=== Section Start ===
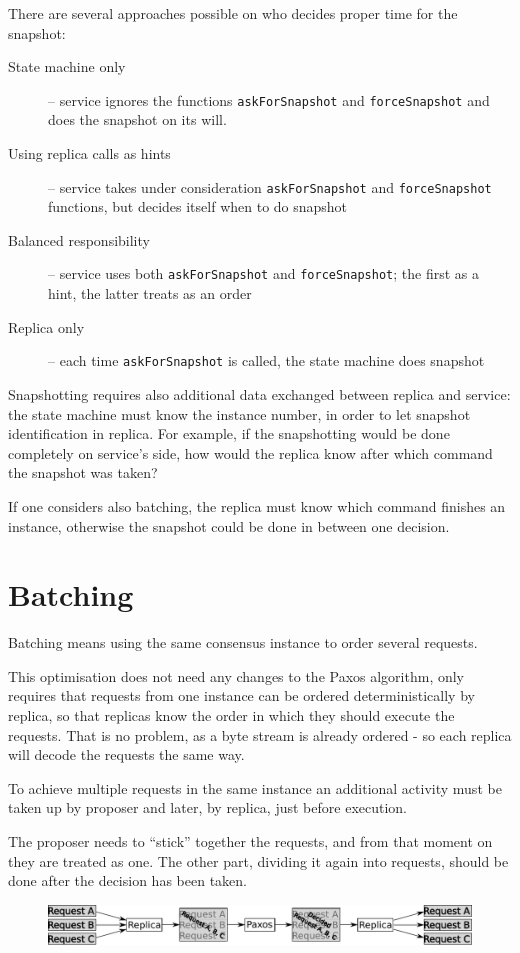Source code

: There are several approaches possible on who decides proper time for the snapshot:
\begin{description} 
 \item[State machine only] -- service ignores the functions \texttt{askForSnapshot} and \texttt{forceSnapshot} and does the snapshot on its will.
 \item[Using replica calls as hints] -- service takes under consideration \texttt{askForSnapshot} and \texttt{fo\-rceSnapshot} functions, but decides itself when to do snapshot
 \item[Balanced responsibility] -- service uses both \texttt{askForSnapshot} and \texttt{forceSnapshot}; the first as a hint, the latter treats as an order
 \item[Replica only] -- each time \texttt{askForSnapshot} is called, the state machine does snapshot
\end{description}

Snapshotting requires also additional data exchanged between replica and service: the state machine must know the instance number, in order to let snapshot identification in replica. For example, if the snapshotting would be done completely on service's side, how would the replica know after which command the snapshot was taken?

If one considers also batching, the replica must know which command finishes an instance, otherwise the snapshot could be done in between one decision.

\section{Batching}
\label{sec:batching}
Batching means using the same consensus instance to order several requests.

This optimisation does not need any changes to the Paxos algorithm, only requires that requests from one instance can be ordered deterministically by replica, so that replicas know the order in which they should execute the requests. That is no problem, as a byte stream is already ordered - so each replica will decode the requests the same way.

To achieve multiple requests in the same instance an additional activity must be taken up by proposer and later, by replica, just before execution.

The proposer needs to ``stick'' together the requests, and from that moment on they are treated as one. The other part, dividing it again into requests, should be done after the decision has been taken.
\begin{figure}[h]
\includegraphics[keepaspectratio, width=\textwidth]{features/batching.pdf}
\end{figure}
=== Section End ===
> [TASK INSTRUCTIONS]
Drop the pictures and reproduce the rest of the entries above exactly.

> [WRITTEN ANSWER]
Source code

: There are several approaches possible on who decides proper time for the snapshot:
\begin{description} 
 \item[State machine only] -- service ignores the functions \texttt{askForSnapshot} and \texttt{forceSnapshot} and does the snapshot on its will.
 \item[Using replica calls as hints] -- service takes under consideration \texttt{askForSnapshot} and \texttt{fo\-rceSnapshot} functions, but decides itself when to do snapshot
 \item[Balanced responsibility] -- service uses both \texttt{askForSnapshot} and \texttt{forceSnapshot}; the first as a hint, the latter treats as an order
 \item[Replica only] -- each time \texttt{askForSnapshot} is called, the state machine does snapshot
\end{description}

Snapshotting requires also additional data exchanged between replica and service: the state machine must know the instance number, in order to let snapshot identification in replica. For example, if the snapshotting would be done completely on service's side, how would the replica know after which command the snapshot was taken?

If one considers also batching, the replica must know which command finishes an instance, otherwise the snapshot could be done in between one decision.

\section{Batching}
\label{sec:batching}
Batching means using the same consensus instance to order several requests.

This optimisation does not need any changes to the Paxos algorithm, only requires that requests from one instance can be ordered deterministically by replica, so that replicas know the order in which they should execute the requests. That is no problem, as a byte stream is already ordered - so each replica will decode the requests the same way.

To achieve multiple requests in the same instance an additional activity must be taken up by proposer and later, by replica, just before execution.

The proposer needs to ``stick'' together the requests, and from that moment on they are treated as one. The other part, dividing it again into requests, should be done after the decision has been taken.
\begin{figure}[h]
\includegraphics[keepaspectratio, width=\textwidth]{features/batching.pdf}
\end{figure}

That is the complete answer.